Adam has already addressed one of the first flaws in Stern’s thinking, or at least in what he wrote. Stern begins his choice critique by pointing out that choice hasn’t spread nearly as quickly as he would have liked. It’s a good point: Choice has grown slowly, largely due to massive opposition from powerful groups that benefit directly from the public schooling monopoly, and many Americans who truly believe that government-run schools are the best way to provide education. But as Adam has pointed out, as slow as progress has been, it’s not been nearly as glacial as Stern suggests.

Unfortunately, Stern displays a seeming inability to discern reality not just when it comes to how much choice currently exists. The inability lies at the very heart of his loss of enthusiasm for choice, and he’s not alone.
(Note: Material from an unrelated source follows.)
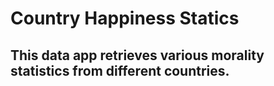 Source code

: # Country Happiness Statics
## This data app retrieves various morality statistics from different countries.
A failure to acknowledge political reality plagues neoconservative, especially those Stern credits for bringing him around to the “instructionist” view of reform, a view that focuses on using government to impose strong standards and accountability on schools. Stern relates a pivotal moment in his conversion, when leading instructionist and education historian Diane Ravitch offered a “thought experiment” in a debate against school choice supporters:

Say that one school system features market incentives and unlimited choices for parents and students, but no standard curriculum. Then posit another system, with no choice allowed, but in which the educational leadership enforces a rich curriculum and favors effective instructional approaches. In the market system, Ravitch predicted, “most schools will reflect the dominant ideas of the schools of education, where most teachers get their training, so most schools will adopt programs of whole language and fuzzy math.… Most students under a pure choice regime will know very little about history or literature or science.” The system with the first-rate curriculum and effective pedagogy, Ravitch argued, would produce better education outcomes.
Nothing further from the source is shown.